Mismatch (MM) intensities were compared against Perfect Match (PM) intensities for both pan-neural and reference samples using the Bioconductor [36] Affy package [36] for Fig. 3.

RMA normalized intensity values for all data sets were imported into GeneSpring GX 7.3 [37] to generate the line graphs shown in Fig. 6. Each Experimental data set was normalized vs the average intensity value for each probe set in the corresponding reference data set and plotted as log (Experimental/reference). Each vertical line represents an individual replicate for each Experimental sample.

p-values for total yield, number of present genes, and perfect vs mismatch probes were calculated using a two-tailed t-test with unequal variance.

3' bias analysis

IVT-only and WT-Pico only enriched transcripts were examined for 3' bias.

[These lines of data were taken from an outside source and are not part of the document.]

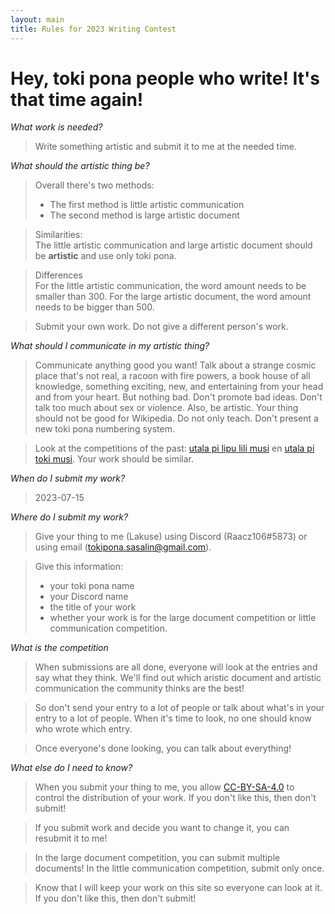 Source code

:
 ```yaml
---
layout: main
title: Rules for 2023 Writing Contest
---
```


# Hey, toki pona people who write! It's that time again!

*What work is needed?*

> Write something artistic and submit it to me at the needed time. 

*What should the artistic thing be?*

> Overall there's two methods:
> - The first method is little artistic communication
> - The second method is large artistic document

> Similarities: <br>
> The little artistic communication and large artistic document should be **artistic** and use only toki pona. 

> Differences <br>
> For the little artistic communication, the word amount needs to be smaller than 300. 
> For the large artistic document, the word amount needs to be bigger than 500. 

> Submit your own work. Do not give a different person's work. 

*What should I communicate in my artistic thing?*

> Communicate anything good you want!
> Talk about a strange cosmic place that's not real, a racoon with fire powers, a book house of all knowledge, something exciting, new, and entertaining from your head and from your heart. 
> But nothing bad. Don't promote bad ideas. Don't talk too much about sex or violence.
> Also, be artistic. Your thing should not be good for Wikipedia. Do not only teach. Don't present a new toki pona numbering system. 

> Look at the competitions of the past: [utala pi lipu lili musi](../lipu-lili/) en [utala pi toki musi](../toki-musi-lili). Your work should be similar. 

*When do I submit my work?*

> 2023-07-15

*Where do I submit my work?*

> Give your thing to me (Lakuse) using Discord (Raacz106#5873) or using email (tokipona.sasalin@gmail.com).

> Give this information:
> - your toki pona name
> - your Discord name
> - the title of your work  
> - whether your work is for the large document competition or little communication competition. 

*What is the competition*

> When submissions are all done, everyone will look at the entries and say what they think. We'll find out which aristic document and artistic communication the community thinks are the best!

> So don't send your entry to a lot of people or talk about what's in your entry to a lot of people. When it's time to look, no one should know who wrote which entry.

> Once everyone's done looking, you can talk about everything!

*What else do I need to know?*

> When you submit your thing to me, you allow [CC-BY-SA-4.0](https://creativecommons.org/licenses/by-sa/4.0/) to control the distribution of your work. If you don't like this, then don't submit! 

> If you submit work and decide you want to change it, you can resubmit it to me!

> In the large document competition, you can submit multiple documents! In the little communication competition, submit only once. 

> Know that I will keep your work on this site so everyone can look at it. If you don't like this, then don't submit!
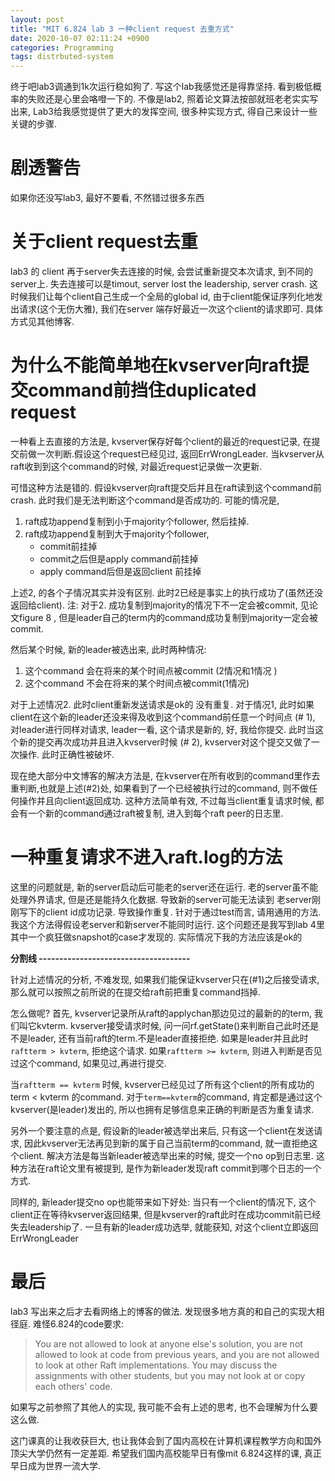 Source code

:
 ```yaml
---
layout: post
title: "MIT 6.824 lab 3 一种client request 去重方式"
date: 2020-10-07 02:11:24 +0900
categories: Programming
tags: distrbuted-system
---
```




终于吧lab3调通到1k次运行稳如狗了. 写这个lab我感觉还是得靠坚持. 看到极低概率的失败还是心里会咯噔一下的. 不像是lab2, 照着论文算法按部就班老老实实写出来, Lab3给我感觉提供了更大的发挥空间, 很多种实现方式, 得自己来设计一些关键的步骤.

# 剧透警告
如果你还没写lab3, 最好不要看, 不然错过很多东西

# 关于client request去重
lab3 的 client 再于server失去连接的时候, 会尝试重新提交本次请求, 到不同的server上. 失去连接可以是timout, server lost the leadership, server crash. 这时候我们让每个client自己生成一个全局的global id, 由于client能保证序列化地发出请求(这个无伤大雅), 我们在server 端存好最近一次这个client的请求即可. 具体方式见其他博客.

# 为什么不能简单地在kvserver向raft提交command前挡住duplicated request

一种看上去直接的方法是, kvserver保存好每个client的最近的request记录, 在提交前做一次判断.假设这个request已经见过, 返回ErrWrongLeader. 当kvserver从raft收到到这个command的时候, 对最近request记录做一次更新.

可惜这种方法是错的. 假设kvserver向raft提交后并且在raft读到这个command前crash. 此时我们是无法判断这个command是否成功的. 可能的情况是, 

1. raft成功append复制到小于majority个follower, 然后挂掉.  
2.  raft成功append复制到大于majority个follower, 
	- commit前挂掉
	- commit之后但是apply command前挂掉
	- apply command后但是返回client 前挂掉

上述2, 的各个子情况其实并没有区别. 此时2已经是事实上的执行成功了(虽然还没返回给client). 注: 对于2. 成功复制到majority的情况下不一定会被commit, 见论文figure 8 , 但是leader自己的term内的command成功复制到majority一定会被commit.

然后某个时候, 新的leader被选出来, 此时两种情况:

1. 这个command 会在将来的某个时间点被commit (2情况和1情况 )
2. 这个command 不会在将来的某个时间点被commit(1情况)

对于上述情况2. 此时client重新发送请求是ok的 没有重复. 对于情况1, 此时如果client在这个新的leader还没来得及收到这个command前任意一个时间点 (# 1), 对leader进行同样对请求, leader一看, 这个请求是新的, 好, 我给你提交. 此时当这个新的提交再次成功并且进入kvserver时候 (# 2), kvserver对这个提交又做了一次操作. 此时正确性被破坏.

现在绝大部分中文博客的解决方法是, 在kvserver在所有收到的command里作去重判断,也就是上述(#2)处, 如果看到了一个已经被执行过的command, 则不做任何操作并且向client返回成功. 这种方法简单有效, 不过每当client重复请求时候, 都会有一个新的command通过raft被复制, 进入到每个raft peer的日志里.

# 一种重复请求不进入raft.log的方法
<!-- **Update**: -->
<!-- 其实是我忘记加lock了, lab4会有其他进程做snapshot -->
<!-- **Update**: -->
<!-- 我这个方法默认系统是Fail-Stop的. 就是崩溃或者被kill之后不再通过io影响外部环境. 但是这个在官方给的test case里不是成立的. 官方test case里关闭server的方式: -->
<!-- 1. 切断client和server的连接 -->
<!-- 2. 备份好原先server的已持久化数据 -->
<!-- 3. 调用server的kill() // kill 不能保证马上杀死, 等同于是异步执行 -->
<!-- 4. 用备份好的数据重启一个新的server -->

这里的问题就是, 新的server启动后可能老的server还在运行. 老的server虽不能处理外界请求, 但是还是能持久化数据. 导致新的server可能无法读到 老server刚刚写下的client id成功记录. 导致操作重复. 针对于通过test而言, 请用通用的方法. 我这个方法得假设老server和新server不能同时运行. 这个问题还是我写到lab 4里其中一个疯狂做snapshot的case才发现的. 实际情况下我的方法应该是ok的

**分割线 -------------------------------------**

针对上述情况的分析, 不难发现, 如果我们能保证kvserver只在(#1)之后接受请求, 那么就可以按照之前所说的在提交给raft前把重复command挡掉. 

怎么做呢? 首先, kvserver记录所从raft的applychan那边见过的最新的的term, 我们叫它kvterm. kvserver接受请求时候, 问一问rf.getState()来判断自己此时还是不是leader, 还有当前raft的term.不是leader直接拒绝. 如果是leader并且此时`raftterm > kvterm`, 拒绝这个请求. 如果`raftterm >= kvterm`, 则进入判断是否见过这个command, 如果见过,再进行提交.

 当`raftterm == kvterm` 时候, kvserver已经见过了所有这个client的所有成功的term < kvterm 的command. 对于`term==kvterm`的command, 肯定都是通过这个kvserver(是leader)发出的, 所以也拥有足够信息来正确的判断是否为重复请求.

另外一个要注意的点是, 假设新的leader被选举出来后, 只有这一个client在发送请求, 因此kvserver无法再见到新的属于自己当前term的command, 就一直拒绝这个client. 解决方法是每当新leader被选举出来的时候, 提交一个no op到日志里. 这种方法在raft论文里有被提到, 是作为新leader发现raft commit到哪个日志的一个方式.

同样的, 新leader提交no op也能带来如下好处: 当只有一个client的情况下, 这个client正在等待kvserver返回结果, 但是kvserver的raft此时在成功commit前已经失去leadership了. 一旦有新的leader成功选举, 就能获知, 对这个client立即返回ErrWrongLeader

# 最后

lab3 写出来之后才去看网络上的博客的做法. 发现很多地方真的和自己的实现大相径庭. 难怪6.824的code要求:

> You are not allowed to look at anyone else's solution, you are not allowed to look at code from previous years, and you are not allowed to look at other Raft implementations. You may discuss the assignments with other students, but you may not look at or copy each others' code.

如果写之前参照了其他人的实现, 我可能不会有上述的思考, 也不会理解为什么要这么做.

这门课真的让我收获巨大, 也让我体会到了国内高校在计算机课程教学方向和国外顶尖大学仍然有一定差距. 希望我们国内高校能早日有像mit 6.824这样的课, 真正早日成为世界一流大学.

C_elegans_target.fa was downloaded from Affymetrix. This file contains the reference sequence for each probeset on the array. The file Caenorhabditis_elegans.WB170.45.dna.seqlevel.fa was downloaded from Ensembl (Ensembl 45, based on Wormbase 170). Probesets were aligned to chromosomes using BLAT [31]. Where multiple alignments were found, the alignment that covered the longest portion of the probeset sequence was chosen. The genes and chromosomal locations of those genes were downloaded using Ensembl 45. The probeset distance from the 3' end of the gene was calculated. For genes on the (+) strand, the distance is given as (Gene End) – (Probeset End). For genes on the (-) strand, the distance is given as (Probeset Start) – (Gene Start). For probesets that correspond to multiple genes, the gene with the smallest absolute value of 3' distance was chosen. p-value was calculated using a 2-tailed t-test with equal variance.

Microscopy and identification of GFP expressing cells

GFP-expressing animals were visualized by Differential Interference Contrast (DIC) and epifluorescence optics in either a Zeiss Axioplan or Axiovert compound microscope. Digital images were recorded with CCD cameras (ORCA I or ORCA ER, Hamamatsu Corporation, Bridgewater, NJ).